▶ **HOW TO COMPLETE THIS TASK**:
Read through the listing and copy every line that contains the word "https".
■ ■ ■ ■ ■
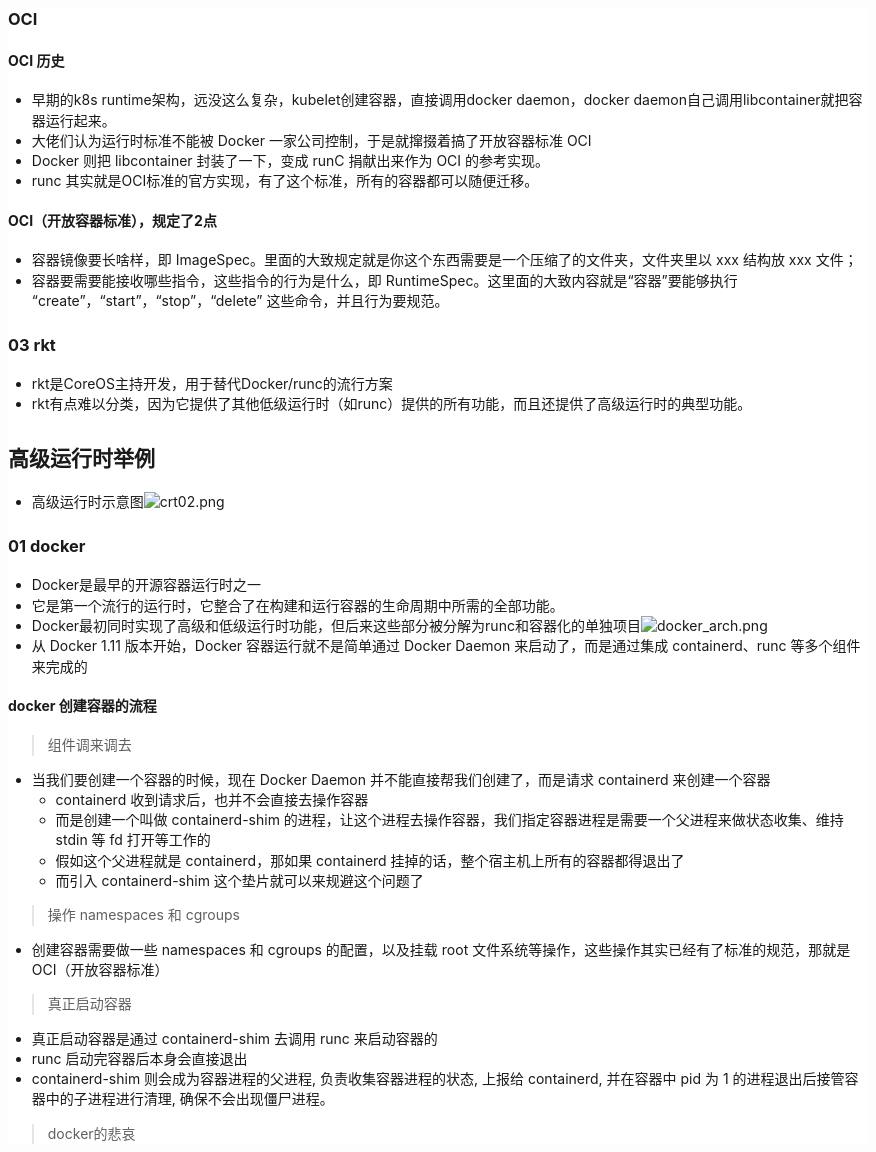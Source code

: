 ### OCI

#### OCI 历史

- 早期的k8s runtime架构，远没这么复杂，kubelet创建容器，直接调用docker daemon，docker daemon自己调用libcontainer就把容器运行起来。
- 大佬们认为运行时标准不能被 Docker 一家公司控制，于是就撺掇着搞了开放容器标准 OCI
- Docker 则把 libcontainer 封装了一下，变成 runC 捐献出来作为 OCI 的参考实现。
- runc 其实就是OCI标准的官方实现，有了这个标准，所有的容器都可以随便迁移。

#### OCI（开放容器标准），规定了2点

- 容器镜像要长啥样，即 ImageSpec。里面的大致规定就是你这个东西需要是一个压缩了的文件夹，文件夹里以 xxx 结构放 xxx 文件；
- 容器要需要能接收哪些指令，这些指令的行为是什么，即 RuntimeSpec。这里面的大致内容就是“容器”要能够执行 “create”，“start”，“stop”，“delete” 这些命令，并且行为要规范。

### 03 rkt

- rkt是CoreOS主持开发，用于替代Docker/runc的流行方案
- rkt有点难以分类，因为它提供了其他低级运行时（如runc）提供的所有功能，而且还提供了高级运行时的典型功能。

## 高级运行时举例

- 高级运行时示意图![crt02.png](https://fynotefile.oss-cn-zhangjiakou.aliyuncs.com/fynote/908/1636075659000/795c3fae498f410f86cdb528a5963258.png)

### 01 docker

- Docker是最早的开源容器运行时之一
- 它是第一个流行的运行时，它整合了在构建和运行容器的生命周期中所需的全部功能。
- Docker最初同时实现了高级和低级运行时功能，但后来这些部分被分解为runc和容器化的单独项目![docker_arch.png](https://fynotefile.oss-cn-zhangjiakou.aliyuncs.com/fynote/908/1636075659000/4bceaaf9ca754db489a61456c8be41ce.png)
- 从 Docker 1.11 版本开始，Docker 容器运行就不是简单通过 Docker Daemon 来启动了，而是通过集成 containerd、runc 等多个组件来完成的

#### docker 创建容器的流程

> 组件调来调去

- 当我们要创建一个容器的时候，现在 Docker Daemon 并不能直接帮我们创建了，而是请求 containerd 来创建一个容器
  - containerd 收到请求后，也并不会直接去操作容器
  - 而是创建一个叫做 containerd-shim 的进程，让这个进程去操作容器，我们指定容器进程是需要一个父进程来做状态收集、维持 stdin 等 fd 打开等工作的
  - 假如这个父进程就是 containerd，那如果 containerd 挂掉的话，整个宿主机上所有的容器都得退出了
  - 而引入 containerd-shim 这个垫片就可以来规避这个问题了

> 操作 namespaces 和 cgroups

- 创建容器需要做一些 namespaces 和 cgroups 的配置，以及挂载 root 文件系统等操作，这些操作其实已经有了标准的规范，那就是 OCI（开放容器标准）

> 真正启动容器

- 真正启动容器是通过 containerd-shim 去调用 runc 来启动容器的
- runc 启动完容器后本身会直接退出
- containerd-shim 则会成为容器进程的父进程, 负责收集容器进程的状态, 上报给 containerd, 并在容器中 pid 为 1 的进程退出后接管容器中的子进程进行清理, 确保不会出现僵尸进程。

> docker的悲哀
■ ■ ■ ■ ■
▶ **THE COMPLETED TASK**:
- 高级运行时示意图![crt02.png](https://fynotefile.oss-cn-zhangjiakou.aliyuncs.com/fynote/908/1636075659000/795c3fae498f410f86cdb528a5963258.png)
- Docker最初同时实现了高级和低级运行时功能，但后来这些部分被分解为runc和容器化的单独项目![docker_arch.png](https://fynotefile.oss-cn-zhangjiakou.aliyuncs.com/fynote/908/1636075659000/4bceaaf9ca754db489a61456c8be41ce.png)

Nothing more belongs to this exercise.